Khun Narin “Khun Narin’s Electric Phin Band” (Innovative Leisure, 2014)

‘SHUT UP AND PLAY YER PHIN!’

Given the interest of 60’s western musicians of exotic
music, it should be no surprise that some of the most psychedelic sounds would
come from other places of the world rather the West.
Breaking down such barriers, a video showed up not so long
ago with the title ‘Mindblowing Psychedelia From Thailand’ on the Dangerous
Minds blog. Mindblowing is an understatement. The same way you can trace back
the blues to Mali in Western Africa, the furthest you go, the more amazing it
gets. The minds of the western world became curious about who were these
persons and where exactly were they from.
Luckily for us, one such person went from words to action.
Through social networks and the assistance of translators from a Thai
restaurant, this group of musicians was traced down.
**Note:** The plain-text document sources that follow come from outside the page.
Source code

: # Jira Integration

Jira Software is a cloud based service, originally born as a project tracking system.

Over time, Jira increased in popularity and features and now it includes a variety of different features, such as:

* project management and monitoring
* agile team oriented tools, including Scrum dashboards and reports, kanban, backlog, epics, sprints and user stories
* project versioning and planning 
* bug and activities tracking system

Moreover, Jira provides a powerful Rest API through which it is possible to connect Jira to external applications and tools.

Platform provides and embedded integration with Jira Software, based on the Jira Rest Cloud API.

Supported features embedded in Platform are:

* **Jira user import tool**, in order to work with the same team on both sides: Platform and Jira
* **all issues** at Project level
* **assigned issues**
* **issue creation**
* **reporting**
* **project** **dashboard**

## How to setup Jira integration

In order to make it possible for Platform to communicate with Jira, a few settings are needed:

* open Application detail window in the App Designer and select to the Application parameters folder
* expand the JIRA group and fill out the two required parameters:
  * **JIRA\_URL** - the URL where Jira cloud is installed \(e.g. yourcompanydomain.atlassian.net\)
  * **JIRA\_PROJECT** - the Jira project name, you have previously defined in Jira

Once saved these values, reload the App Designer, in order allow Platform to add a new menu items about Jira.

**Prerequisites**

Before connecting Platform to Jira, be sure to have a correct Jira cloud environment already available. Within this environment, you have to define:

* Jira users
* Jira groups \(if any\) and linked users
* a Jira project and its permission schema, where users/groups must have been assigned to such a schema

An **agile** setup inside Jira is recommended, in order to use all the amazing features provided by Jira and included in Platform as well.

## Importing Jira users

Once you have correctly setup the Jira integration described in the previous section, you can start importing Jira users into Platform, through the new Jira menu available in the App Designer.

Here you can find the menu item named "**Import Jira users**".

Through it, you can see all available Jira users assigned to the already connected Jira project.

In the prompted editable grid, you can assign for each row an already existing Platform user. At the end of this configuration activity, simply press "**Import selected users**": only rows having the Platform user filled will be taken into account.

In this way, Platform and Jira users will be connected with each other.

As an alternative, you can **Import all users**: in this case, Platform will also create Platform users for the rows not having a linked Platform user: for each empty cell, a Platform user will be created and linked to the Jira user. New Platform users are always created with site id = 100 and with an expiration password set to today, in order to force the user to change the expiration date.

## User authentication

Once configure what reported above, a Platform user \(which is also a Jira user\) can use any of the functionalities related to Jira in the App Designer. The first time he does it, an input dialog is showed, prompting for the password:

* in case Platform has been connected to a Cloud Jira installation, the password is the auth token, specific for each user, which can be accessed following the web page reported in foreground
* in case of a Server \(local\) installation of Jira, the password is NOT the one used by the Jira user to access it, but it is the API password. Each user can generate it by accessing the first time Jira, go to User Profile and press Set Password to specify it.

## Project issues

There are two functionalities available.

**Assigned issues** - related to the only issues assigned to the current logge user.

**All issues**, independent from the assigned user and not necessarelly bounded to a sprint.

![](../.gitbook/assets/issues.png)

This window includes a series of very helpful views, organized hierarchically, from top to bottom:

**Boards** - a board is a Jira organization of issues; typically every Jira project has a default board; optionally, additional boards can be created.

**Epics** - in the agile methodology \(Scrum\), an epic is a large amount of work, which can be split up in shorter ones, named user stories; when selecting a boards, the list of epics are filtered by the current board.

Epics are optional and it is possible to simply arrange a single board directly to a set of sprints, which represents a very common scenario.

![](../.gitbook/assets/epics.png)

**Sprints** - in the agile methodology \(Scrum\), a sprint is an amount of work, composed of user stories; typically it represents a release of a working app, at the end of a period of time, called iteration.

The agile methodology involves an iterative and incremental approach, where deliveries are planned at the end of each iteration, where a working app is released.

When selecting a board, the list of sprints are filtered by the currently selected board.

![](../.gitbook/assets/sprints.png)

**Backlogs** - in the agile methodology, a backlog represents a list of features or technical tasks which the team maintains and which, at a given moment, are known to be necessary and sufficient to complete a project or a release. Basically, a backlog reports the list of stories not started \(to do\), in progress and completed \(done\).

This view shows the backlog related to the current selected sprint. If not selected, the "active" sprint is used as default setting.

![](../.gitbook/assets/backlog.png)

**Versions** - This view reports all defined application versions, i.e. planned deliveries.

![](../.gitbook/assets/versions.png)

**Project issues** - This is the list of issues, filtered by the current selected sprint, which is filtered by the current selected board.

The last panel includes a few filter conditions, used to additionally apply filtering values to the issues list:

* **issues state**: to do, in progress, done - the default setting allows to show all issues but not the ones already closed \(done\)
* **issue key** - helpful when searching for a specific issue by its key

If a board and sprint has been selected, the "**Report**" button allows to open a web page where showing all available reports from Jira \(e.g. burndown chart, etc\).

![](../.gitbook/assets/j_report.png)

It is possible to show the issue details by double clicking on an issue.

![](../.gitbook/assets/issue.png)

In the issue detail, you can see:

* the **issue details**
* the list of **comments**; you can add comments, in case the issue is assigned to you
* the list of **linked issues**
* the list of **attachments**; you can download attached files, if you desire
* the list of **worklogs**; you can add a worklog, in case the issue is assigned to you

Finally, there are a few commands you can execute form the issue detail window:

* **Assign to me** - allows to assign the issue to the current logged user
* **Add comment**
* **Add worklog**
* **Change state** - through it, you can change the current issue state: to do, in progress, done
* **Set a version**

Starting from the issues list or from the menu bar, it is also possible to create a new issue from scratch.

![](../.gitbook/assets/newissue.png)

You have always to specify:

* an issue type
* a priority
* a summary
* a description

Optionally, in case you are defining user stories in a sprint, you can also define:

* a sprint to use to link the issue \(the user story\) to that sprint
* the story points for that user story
This group of musicians is
called Khun Narin’s Electric Phin Band.
Released on the 26th of August, 2014, this timeless and
seamless music became available to everyone through Innovative Leisure Records,
home to The Allah-Las and Nick Waterhouse.
Recorded live in the fields near the city of Lom Sak and
fueled by beer and whisky, these four amazing and dreamy songs make you travel
to the distant valleys where Khun Narin’s Electric Phin Band come from. The
band can do no wrong and even if the songs are similar, it does not matter.
They could just go on and on and one will not tire of listening the sounds that
emerge from the custom made PA system the band built.
Starting off slow and serpentine, opener ‘Lam Phu Thai’ is
an eleven-plus minute song that sets up the mood for a trip to the Eastern
parts of the world. Somehow though, it’s like something you have ever heard
before but oddly familiar at the same time. Maybe all the fascination Western
musicians had in the past with Eastern music and scales, make it slightly more
recognizable. As it gathers speed, you are in for the ride as phasers, delays
and distortions appear out of nowhere. The constant jingling and jangling of
the percussion propels you further into a hypnotic haze of rhythm and sound.
Two shorter songs are equally vibrant as Thai mindblowers
condense this intense jamming in four minutes each. The pace that was gathered
on the first track does note slow down and the effect is dazzling only to
prepare our Western ears to what is still to come. The phin, a traditional Thai
instrument, gets revved up and off we go for the last song.
‘Show Wong Khun Narin’ is a tour de force of almost twenty
minutes that flows like a fast river. The phin goes from clean glassy waters to
distorted rapids without warning, only to make it sound even more outlandish.
The rhythm is relentless and it keeps on plowing through with an ever pounding
bass groove capable of surviving the worst kind of calamity known to man. When
you think they have nowhere left to go, the band finds new paths through the
valleys and forests of Thailand and they just keep on going until THEY decide
it’s time to stop for a rest.
After hearing this, one has to thank the persons behind
bringing this record to existence and one is left thinking what else might
still be out there to reach the West? We do arrive to one conclusion tough.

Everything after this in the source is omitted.